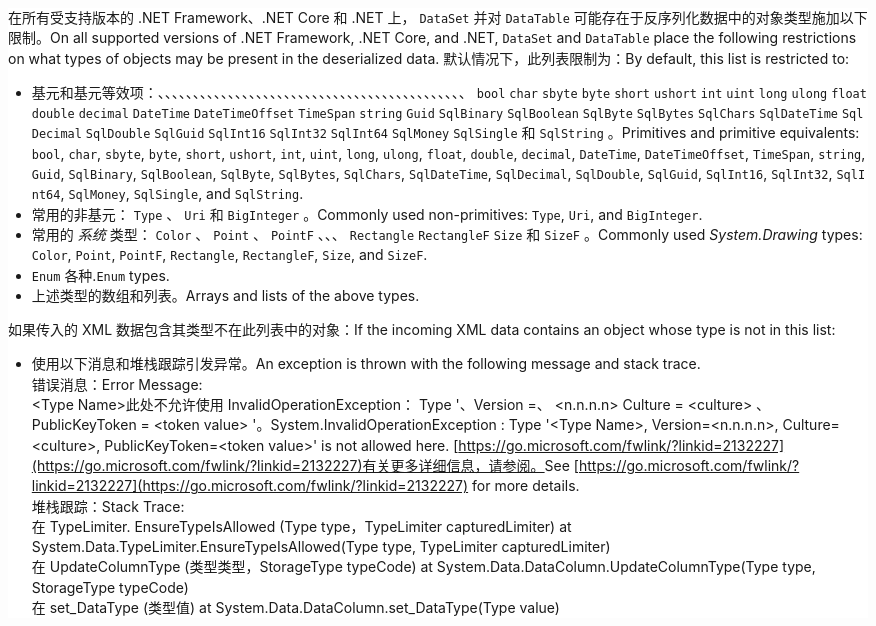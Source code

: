 <span data-ttu-id="9aa1f-112">在所有受支持版本的 .NET Framework、.NET Core 和 .NET 上， `DataSet` 并对 `DataTable` 可能存在于反序列化数据中的对象类型施加以下限制。</span><span class="sxs-lookup"><span data-stu-id="9aa1f-112">On all supported versions of .NET Framework, .NET Core, and .NET, `DataSet` and `DataTable` place the following restrictions on what types of objects may be present in the deserialized data.</span></span> <span data-ttu-id="9aa1f-113">默认情况下，此列表限制为：</span><span class="sxs-lookup"><span data-stu-id="9aa1f-113">By default, this list is restricted to:</span></span>

* <span data-ttu-id="9aa1f-114">基元和基元等效项：、、、、、、、、、、、、、、、、、、、、、、、、、、、、、、、、、、、、、、、、、、、、 `bool` `char` `sbyte` `byte` `short` `ushort` `int` `uint` `long` `ulong` `float` `double` `decimal` `DateTime` `DateTimeOffset` `TimeSpan` `string` `Guid` `SqlBinary` `SqlBoolean` `SqlByte` `SqlBytes` `SqlChars` `SqlDateTime` `SqlDecimal` `SqlDouble` `SqlGuid` `SqlInt16` `SqlInt32` `SqlInt64` `SqlMoney` `SqlSingle` 和 `SqlString` 。</span><span class="sxs-lookup"><span data-stu-id="9aa1f-114">Primitives and primitive equivalents: `bool`, `char`, `sbyte`, `byte`, `short`, `ushort`, `int`, `uint`, `long`, `ulong`, `float`, `double`, `decimal`, `DateTime`, `DateTimeOffset`, `TimeSpan`, `string`, `Guid`, `SqlBinary`, `SqlBoolean`, `SqlByte`, `SqlBytes`, `SqlChars`, `SqlDateTime`, `SqlDecimal`, `SqlDouble`, `SqlGuid`, `SqlInt16`, `SqlInt32`, `SqlInt64`, `SqlMoney`, `SqlSingle`, and `SqlString`.</span></span>
* <span data-ttu-id="9aa1f-115">常用的非基元： `Type` 、 `Uri` 和 `BigInteger` 。</span><span class="sxs-lookup"><span data-stu-id="9aa1f-115">Commonly used non-primitives: `Type`, `Uri`, and `BigInteger`.</span></span>
* <span data-ttu-id="9aa1f-116">常用的 _系统_ 类型： `Color` 、 `Point` 、 `PointF` 、、、 `Rectangle` `RectangleF` `Size` 和 `SizeF` 。</span><span class="sxs-lookup"><span data-stu-id="9aa1f-116">Commonly used _System.Drawing_ types: `Color`, `Point`, `PointF`, `Rectangle`, `RectangleF`, `Size`, and `SizeF`.</span></span>
* <span data-ttu-id="9aa1f-117">`Enum` 各种.</span><span class="sxs-lookup"><span data-stu-id="9aa1f-117">`Enum` types.</span></span>
* <span data-ttu-id="9aa1f-118">上述类型的数组和列表。</span><span class="sxs-lookup"><span data-stu-id="9aa1f-118">Arrays and lists of the above types.</span></span>

<span data-ttu-id="9aa1f-119">如果传入的 XML 数据包含其类型不在此列表中的对象：</span><span class="sxs-lookup"><span data-stu-id="9aa1f-119">If the incoming XML data contains an object whose type is not in this list:</span></span>

* <span data-ttu-id="9aa1f-120">使用以下消息和堆栈跟踪引发异常。</span><span class="sxs-lookup"><span data-stu-id="9aa1f-120">An exception is thrown with the following message and stack trace.</span></span>  
<span data-ttu-id="9aa1f-121">错误消息：</span><span class="sxs-lookup"><span data-stu-id="9aa1f-121">Error Message:</span></span>  
<span data-ttu-id="9aa1f-122">\<Type Name\>此处不允许使用 InvalidOperationException： Type '、Version =、 \<n.n.n.n\> Culture = \<culture\> 、PublicKeyToken = \<token value\> '。</span><span class="sxs-lookup"><span data-stu-id="9aa1f-122">System.InvalidOperationException : Type '\<Type Name\>, Version=\<n.n.n.n\>, Culture=\<culture\>, PublicKeyToken=\<token value\>' is not allowed here.</span></span> <span data-ttu-id="9aa1f-123">[https://go.microsoft.com/fwlink/?linkid=2132227](https://go.microsoft.com/fwlink/?linkid=2132227)有关更多详细信息，请参阅。</span><span class="sxs-lookup"><span data-stu-id="9aa1f-123">See [https://go.microsoft.com/fwlink/?linkid=2132227](https://go.microsoft.com/fwlink/?linkid=2132227) for more details.</span></span>  
<span data-ttu-id="9aa1f-124">堆栈跟踪：</span><span class="sxs-lookup"><span data-stu-id="9aa1f-124">Stack Trace:</span></span>  
<span data-ttu-id="9aa1f-125">在 TypeLimiter. EnsureTypeIsAllowed (Type type，TypeLimiter capturedLimiter) </span><span class="sxs-lookup"><span data-stu-id="9aa1f-125">at System.Data.TypeLimiter.EnsureTypeIsAllowed(Type type, TypeLimiter capturedLimiter)</span></span>  
<span data-ttu-id="9aa1f-126">在 UpdateColumnType (类型类型，StorageType typeCode) </span><span class="sxs-lookup"><span data-stu-id="9aa1f-126">at System.Data.DataColumn.UpdateColumnType(Type type, StorageType typeCode)</span></span>  
<span data-ttu-id="9aa1f-127">在 set_DataType (类型值) </span><span class="sxs-lookup"><span data-stu-id="9aa1f-127">at System.Data.DataColumn.set_DataType(Type value)</span></span>  
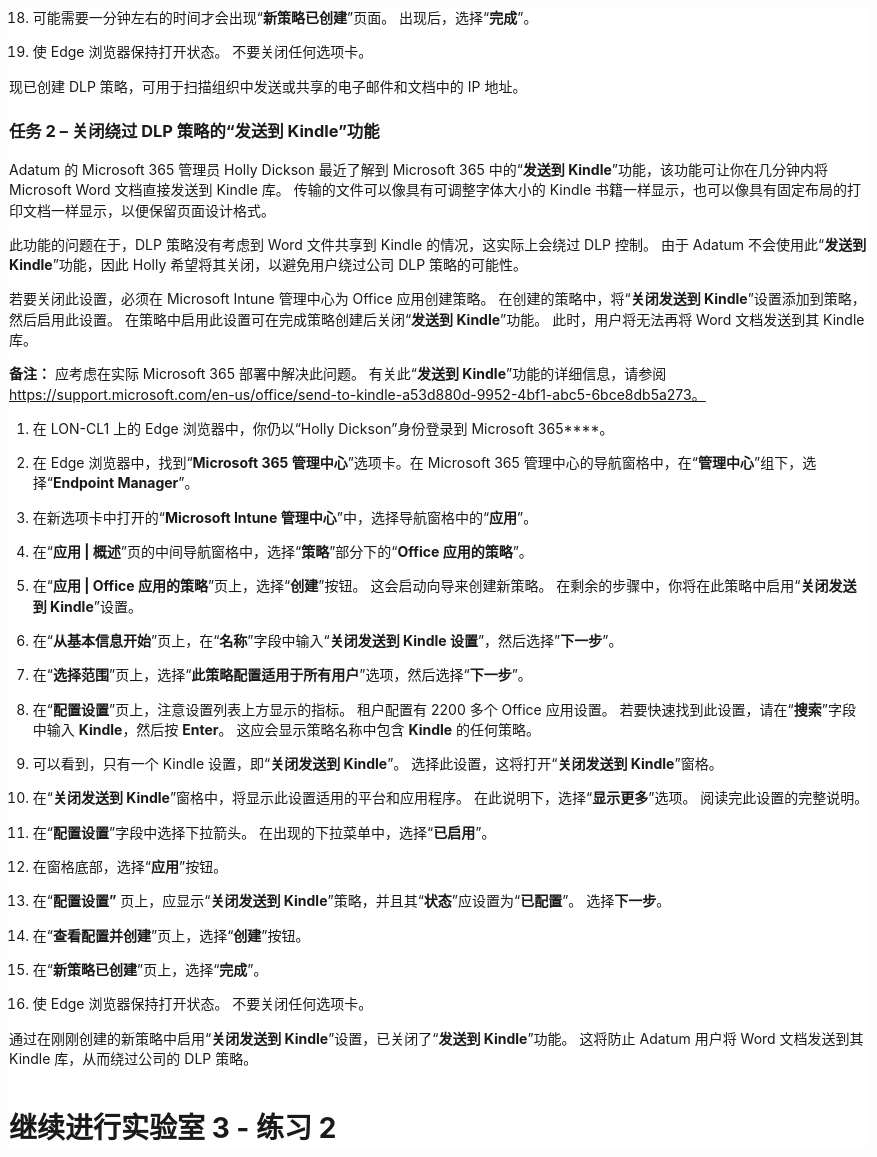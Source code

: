 18. 可能需要一分钟左右的时间才会出现“**新策略已创建**”页面。 出现后，选择“**完成**”。

19. 使 Edge 浏览器保持打开状态。 不要关闭任何选项卡。


现已创建 DLP 策略，可用于扫描组织中发送或共享的电子邮件和文档中的 IP 地址。


### 任务 2 – 关闭绕过 DLP 策略的“发送到 Kindle”功能

Adatum 的 Microsoft 365 管理员 Holly Dickson 最近了解到 Microsoft 365 中的“**发送到 Kindle**”功能，该功能可让你在几分钟内将 Microsoft Word 文档直接发送到 Kindle 库。 传输的文件可以像具有可调整字体大小的 Kindle 书籍一样显示，也可以像具有固定布局的打印文档一样显示，以便保留页面设计格式。 

此功能的问题在于，DLP 策略没有考虑到 Word 文件共享到 Kindle 的情况，这实际上会绕过 DLP 控制。 由于 Adatum 不会使用此“**发送到 Kindle**”功能，因此 Holly 希望将其关闭，以避免用户绕过公司 DLP 策略的可能性。 

若要关闭此设置，必须在 Microsoft Intune 管理中心为 Office 应用创建策略。 在创建的策略中，将“**关闭发送到 Kindle**”设置添加到策略，然后启用此设置。 在策略中启用此设置可在完成策略创建后关闭“**发送到 Kindle**”功能。 此时，用户将无法再将 Word 文档发送到其 Kindle 库。

**备注：** 应考虑在实际 Microsoft 365 部署中解决此问题。 有关此“**发送到 Kindle**”功能的详细信息，请参阅 https://support.microsoft.com/en-us/office/send-to-kindle-a53d880d-9952-4bf1-abc5-6bce8db5a273。

1. 在 LON-CL1 上的 Edge 浏览器中，你仍以“Holly Dickson”身份登录到 Microsoft 365****。 

2. 在 Edge 浏览器中，找到“**Microsoft 365 管理中心**”选项卡。在 Microsoft 365 管理中心的导航窗格中，在“**管理中心**”组下，选择“**Endpoint Manager**”。

3. 在新选项卡中打开的“**Microsoft Intune 管理中心**”中，选择导航窗格中的“**应用**”。

4. 在“**应用 | 概述**”页的中间导航窗格中，选择“**策略**”部分下的“**Office 应用的策略**”。

5. 在“**应用 | Office 应用的策略**”页上，选择“**创建**”按钮。 这会启动向导来创建新策略。 在剩余的步骤中，你将在此策略中启用“**关闭发送到 Kindle**”设置。

6. 在“**从基本信息开始**”页上，在“**名称**”字段中输入“**关闭发送到 Kindle 设置**”，然后选择”**下一步**”。

7. 在“**选择范围**”页上，选择“**此策略配置适用于所有用户**”选项，然后选择“**下一步**”。

8. 在“**配置设置**”页上，注意设置列表上方显示的指标。 租户配置有 2200 多个 Office 应用设置。 若要快速找到此设置，请在“**搜索**”字段中输入 **Kindle**，然后按 **Enter**。 这应会显示策略名称中包含 **Kindle** 的任何策略。

9. 可以看到，只有一个 Kindle 设置，即“**关闭发送到 Kindle**”。 选择此设置，这将打开“**关闭发送到 Kindle**”窗格。

10. 在“**关闭发送到 Kindle**”窗格中，将显示此设置适用的平台和应用程序。 在此说明下，选择“**显示更多**”选项。 阅读完此设置的完整说明。

11. 在“**配置设置**”字段中选择下拉箭头。 在出现的下拉菜单中，选择“**已启用**”。

12. 在窗格底部，选择“**应用**”按钮。

13. 在“**配置设置”** 页上，应显示“**关闭发送到 Kindle**”策略，并且其“**状态**”应设置为“**已配置**”。 选择**下一步**。

14. 在“**查看配置并创建**”页上，选择“**创建**”按钮。 

15. 在“**新策略已创建**”页上，选择“**完成**”。
 
16. 使 Edge 浏览器保持打开状态。 不要关闭任何选项卡。


通过在刚刚创建的新策略中启用“**关闭发送到 Kindle**”设置，已关闭了“**发送到 Kindle**”功能。 这将防止 Adatum 用户将 Word 文档发送到其 Kindle 库，从而绕过公司的 DLP 策略。


# 继续进行实验室 3 - 练习 2 

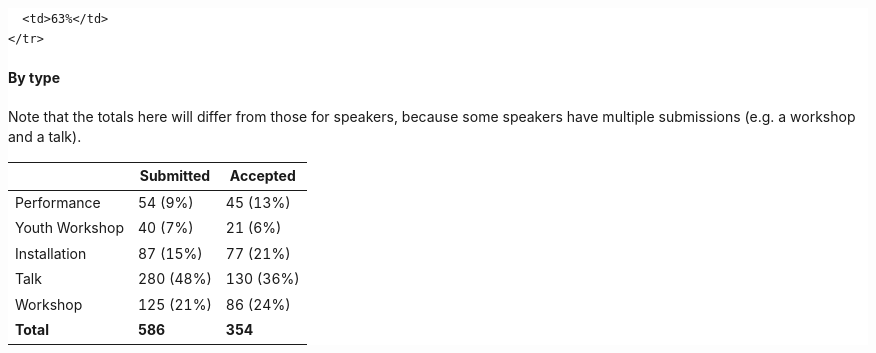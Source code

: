       <td>63%</td>
    </tr>
  </tbody>
</table>

#### By type

Note that the totals here will differ from those for speakers, because some speakers have multiple submissions (e.g. a workshop and a talk).
<table class="table">
  <thead>
    <tr>
      <th></th>
      <th>Submitted</th>
      <th>Accepted</th>
    </tr>
  </thead>
  <tbody>
    <tr>
      <td>Performance</td>
      <td>54  (9%)</td>
      <td>45  (13%)</td>
    </tr>
    <tr>
      <td>Youth Workshop</td>
      <td>40  (7%)</td>
      <td>21  (6%)</td>
    </tr>
    <tr>
      <td>Installation</td>
      <td>87  (15%)</td>
      <td>77  (21%)</td>
    </tr>
    <tr>
      <td>Talk</td>
      <td>280 (48%)</td>
      <td>130 (36%)</td>
    </tr>
    <tr>
      <td>Workshop</td>
      <td>125 (21%)</td>
      <td>86  (24%)</td>
    </tr>
    <tr>
      <td><strong>Total</strong></td>
      <td><strong>586</strong></td>
      <td><strong>354</strong></td>
    </tr>
  </tbody>
</table>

+===+

- **PROBLEM STATEMENT**:
In the entries above, find each line with the word "不要关闭任何选项卡" and show it.

- **ANSWER SPACE**:
19. 使 Edge 浏览器保持打开状态。 不要关闭任何选项卡。
16. 使 Edge 浏览器保持打开状态。 不要关闭任何选项卡。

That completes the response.